Mise en œuvre du LHR bas carbone

L’Arc 600 d’Eiffage Route assure le mélange du sol en place, du LHR bas carbone et de l’eau. [©ACPresse]

Couche d’assise de la future chaussée avant et après traitement au LHR bas carbone. [©ACPresse]

Nivellement final de la couche d’assise traitée au LHR bas carbone. [©ACPresse]

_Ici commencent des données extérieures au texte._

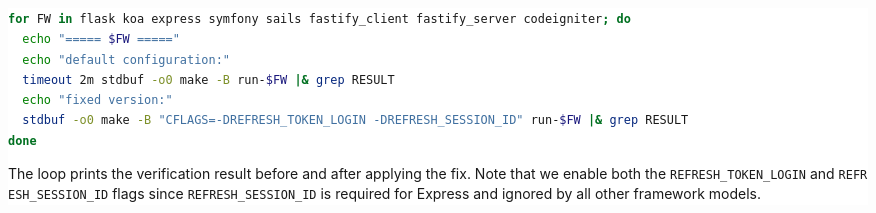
 ```sh
for FW in flask koa express symfony sails fastify_client fastify_server codeigniter; do
  echo "===== $FW ====="
  echo "default configuration:"
  timeout 2m stdbuf -o0 make -B run-$FW |& grep RESULT
  echo "fixed version:"
  stdbuf -o0 make -B "CFLAGS=-DREFRESH_TOKEN_LOGIN -DREFRESH_SESSION_ID" run-$FW |& grep RESULT
done
```

The loop prints the verification result before and after applying the fix.
Note that we enable both the `REFRESH_TOKEN_LOGIN` and `REFRESH_SESSION_ID` flags since `REFRESH_SESSION_ID` is required for Express and ignored by all other framework models.
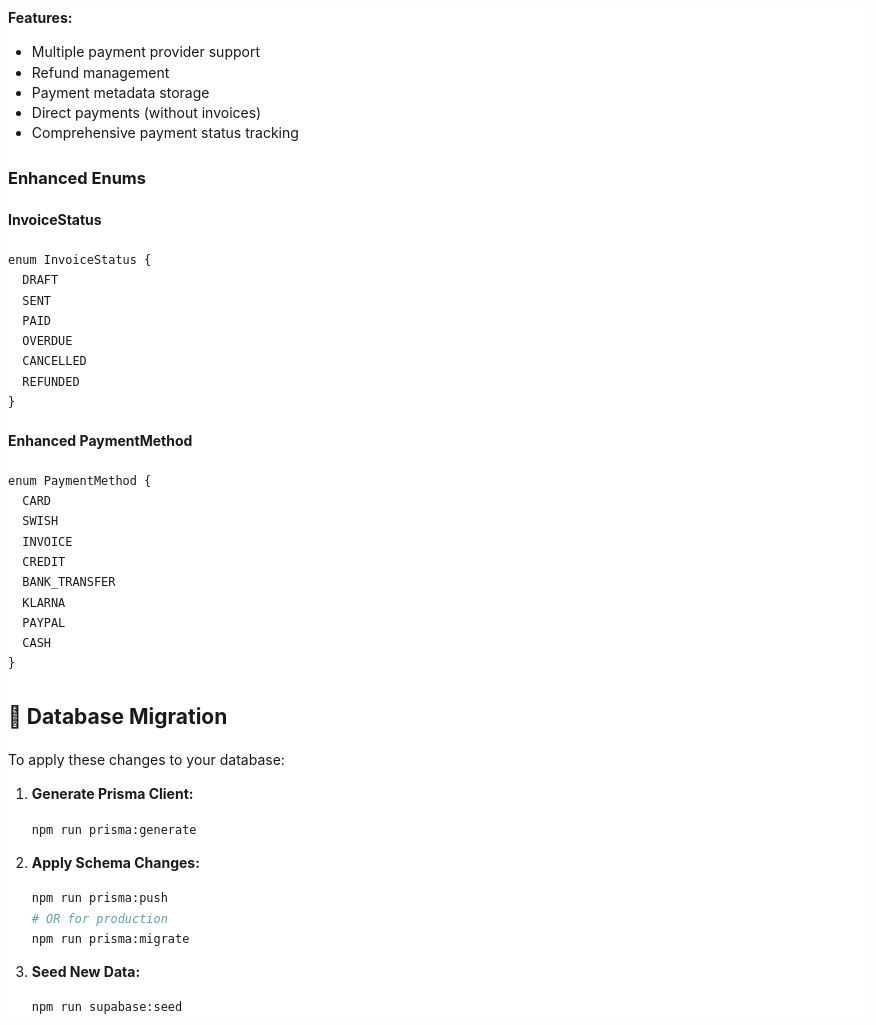 **Features:**
- Multiple payment provider support
- Refund management
- Payment metadata storage
- Direct payments (without invoices)
- Comprehensive payment status tracking

### Enhanced Enums

#### InvoiceStatus
```prisma
enum InvoiceStatus {
  DRAFT
  SENT
  PAID
  OVERDUE
  CANCELLED
  REFUNDED
}
```

#### Enhanced PaymentMethod
```prisma
enum PaymentMethod {
  CARD
  SWISH
  INVOICE
  CREDIT
  BANK_TRANSFER
  KLARNA
  PAYPAL
  CASH
}
```

## 🔄 Database Migration

To apply these changes to your database:

1. **Generate Prisma Client:**
   ```bash
   npm run prisma:generate
   ```

2. **Apply Schema Changes:**
   ```bash
   npm run prisma:push
   # OR for production
   npm run prisma:migrate
   ```

3. **Seed New Data:**
   ```bash
   npm run supabase:seed
   ```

A Monthyon, le chantier pilote a permis d’appliquer le LHR bas carbone dans conditions réelles. Pour assurer la mise en œuvre, la chaussée existante a été rabotée. Des granulats d’enrobés 100 % recyclés, issus d’anciennes chaussées, ont été concassés et remis en place sur 35 cm d’épaisseur. Sur cette couche, le LHR bas carbone a été épandu. Ensuite l’atelier de retraitement de chaussée Arc 600 d’Eiffage Route a assuré le malaxage in situ des matières premières. Une citerne d’alimentation en eau était reliée à la machine pour permettre l’hydratation des matériaux.

« En se mélangeant et en présence d’eau, ce liant va faire prise et lier les matériaux entre eux. Une couche d’assises de 35 cm va ainsi être formée, souligne Simon Platelle, responsable technique Ile-de-France d’Eiffage Route. Une fois le traitement réalisé, un produit de cure est mis en œuvre avant l’application des enrobés bitumineux finaux.  Ceux-ci sont d’ailleurs fabriqués à quelques mètres du chantier test, au sein notre centrale de Monthyon Enrobés. »

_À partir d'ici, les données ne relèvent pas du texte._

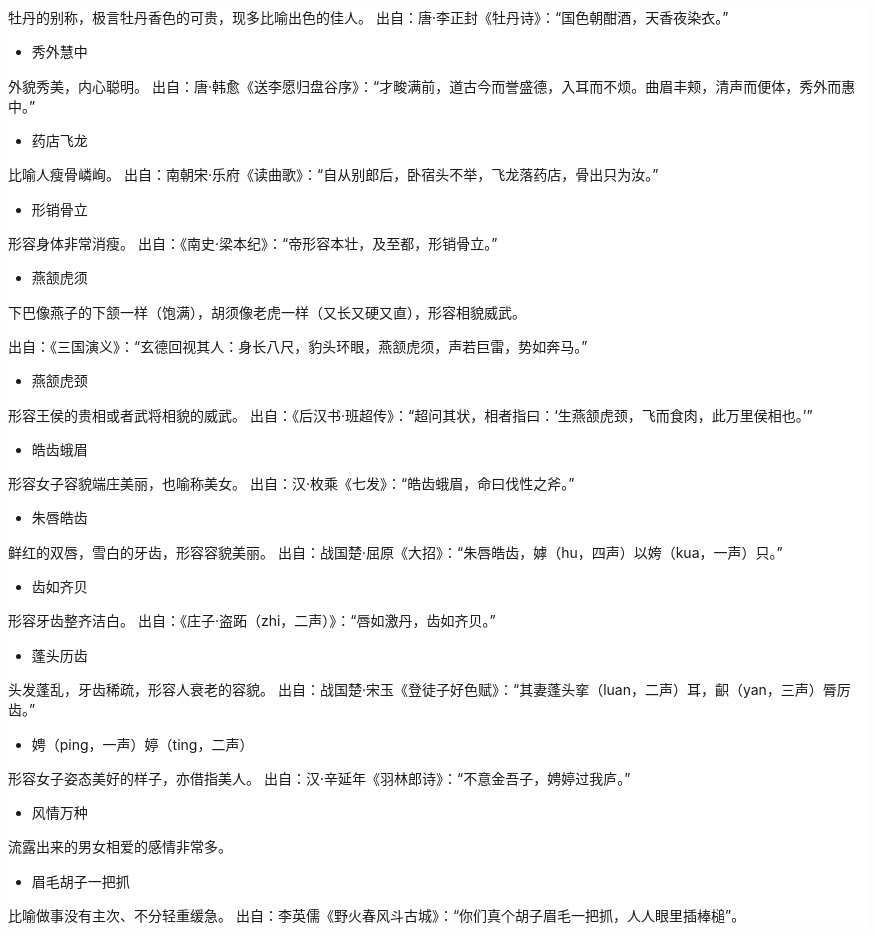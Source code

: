 牡丹的别称，极言牡丹香色的可贵，现多比喻出色的佳人。
出自：唐·李正封《牡丹诗》：“国色朝酣酒，天香夜染衣。”

- 秀外慧中

外貌秀美，内心聪明。
出自：唐·韩愈《送李愿归盘谷序》：“才畯满前，道古今而誉盛德，入耳而不烦。曲眉丰颊，清声而便体，秀外而惠中。”

- 药店飞龙

比喻人瘦骨嶙峋。
出自：南朝宋·乐府《读曲歌》：“自从别郎后，卧宿头不举，飞龙落药店，骨出只为汝。”

- 形销骨立

形容身体非常消瘦。
出自：《南史·梁本纪》：“帝形容本壮，及至都，形销骨立。”

- 燕颔虎须

下巴像燕子的下颔一样（饱满），胡须像老虎一样（又长又硬又直），形容相貌威武。

出自：《三国演义》：“玄德回视其人：身长八尺，豹头环眼，燕颔虎须，声若巨雷，势如奔马。”

- 燕颔虎颈

形容王侯的贵相或者武将相貌的威武。
出自：《后汉书·班超传》：“超问其状，相者指曰：‘生燕颔虎颈，飞而食肉，此万里侯相也。’”

- 皓齿蛾眉

形容女子容貌端庄美丽，也喻称美女。
出自：汉·枚乘《七发》：“皓齿蛾眉，命曰伐性之斧。”

- 朱唇皓齿

鲜红的双唇，雪白的牙齿，形容容貌美丽。
出自：战国楚·屈原《大招》：“朱唇皓齿，嫭（hu，四声）以姱（kua，一声）只。”

- 齿如齐贝

形容牙齿整齐洁白。
出自：《庄子·盗跖（zhi，二声）》：“唇如激丹，齿如齐贝。”

- 蓬头历齿

头发蓬乱，牙齿稀疏，形容人衰老的容貌。
出自：战国楚·宋玉《登徒子好色赋》：“其妻蓬头挛（luan，二声）耳，齞（yan，三声）脣厉齿。”

- 娉（ping，一声）婷（ting，二声）

形容女子姿态美好的样子，亦借指美人。
出自：汉·辛延年《羽林郎诗》：“不意金吾子，娉婷过我庐。”

- 风情万种

流露出来的男女相爱的感情非常多。

- 眉毛胡子一把抓

比喻做事没有主次、不分轻重缓急。
出自：李英儒《野火春风斗古城》：“你们真个胡子眉毛一把抓，人人眼里插棒槌”。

Des performances mécaniques similaires

La couche d’assise est prête à recevoir la nouvelle chaussée en enrobé. [©ACPresse]
La couche d’assise est prête à recevoir la nouvelle chaussée en enrobé. [©ACPresse]

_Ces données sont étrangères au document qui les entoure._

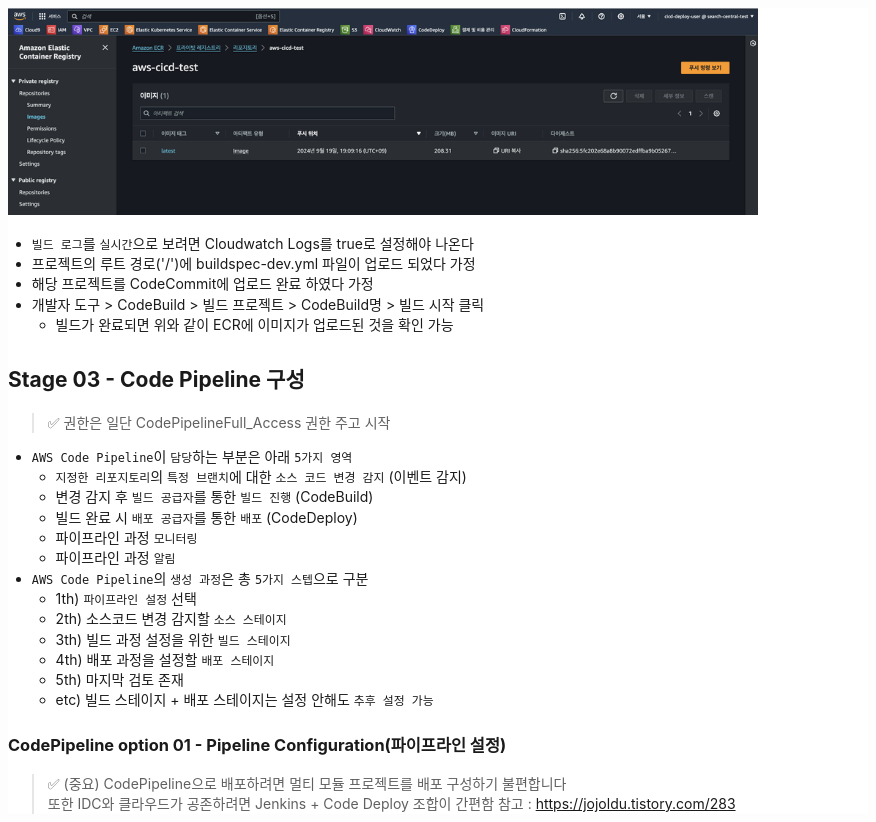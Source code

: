 <img src="./img/code_build_ecr_success.png" width="750px">

- `빌드 로그`를 `실시간`으로 보려면 Cloudwatch Logs를 true로 설정해야 나온다
- 프로젝트의 루트 경로('/')에 buildspec-dev.yml 파일이 업로드 되었다 가정
- 해당 프로젝트를 CodeCommit에 업로드 완료 하였다 가정
- 개발자 도구 > CodeBuild > 빌드 프로젝트 > CodeBuild명 > 빌드 시작 클릭
  - 빌드가 완료되면 위와 같이 ECR에 이미지가 업로드된 것을 확인 가능

## Stage 03 - Code Pipeline 구성

> ✅ 권한은 일단 CodePipelineFull_Access 권한 주고 시작

- `AWS Code Pipeline`이 `담당`하는 부분은 아래 `5가지 영역`
  - `지정한 리포지토리`의 `특정 브랜치`에 대한 `소스 코드 변경 감지` (이벤트 감지)
  - 변경 감지 후 `빌드 공급자`를 통한 `빌드 진행` (CodeBuild)
  - 빌드 완료 시 `배포 공급자`를 통한 `배포` (CodeDeploy)
  - 파이프라인 과정 `모니터링`
  - 파이프라인 과정 `알림`
- `AWS Code Pipeline`의 `생성 과정`은 총 `5가지 스텝`으로 구분
  - 1th) `파이프라인 설정` 선택
  - 2th) 소스코드 변경 감지할 `소스 스테이지`
  - 3th) 빌드 과정 설정을 위한 `빌드 스테이지`
  - 4th) 배포 과정을 설정할 `배포 스테이지`
  - 5th) 마지막 검토 존재
  - etc) 빌드 스테이지 + 배포 스테이지는 설정 안해도 `추후 설정 가능`

### CodePipeline option 01 - Pipeline Configuration(파이프라인 설정)

> ✅ (중요) CodePipeline으로 배포하려면 멀티 모듈 프로젝트를 배포 구성하기 불편합니다  
> 또한 IDC와 클라우드가 공존하려면 Jenkins + Code Deploy 조합이 간편함
> 참고 : https://jojoldu.tistory.com/283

Au total, le chantier a nécessité 10 t de ce liant innovant, fabriqué en Normandie par la société RSI-TP. Mais l’expérimentation ne s’arrête pas là. L’objectif est aussi de comparer le comportement du LHR bas carbone à celui d’un liant routier classique. Celui-ci comprend une plus forte teneur en clinker et plus faible proportion de laitier de hauts fourneaux. « La chaussée voisine a été réalisée un peu plus tôt avec un liant hydraulique routier standard. Et les premières observations sont encourageantes. Les deux chaussées présentent des performances mécaniques similaires. Et cela, même sous passage intensif de poids lourds. Nous effectuerons des tests de manière régulière pour vérifier l’état de la chaussée. Mais aussi si aucune fissure n’est constatée au fil du temps », conclut Simon Platelle.

Dans le cadre du Contrat de Plan Interrégional Vallée de la Seine, le projet Libarot est co-financé par l’Ademe Normandie et la Région Ile-de-France. Il s’achèvera à l’été 2025, après une analyse du cycle de vie du chantier et du liant hydraulique dans différentes applications.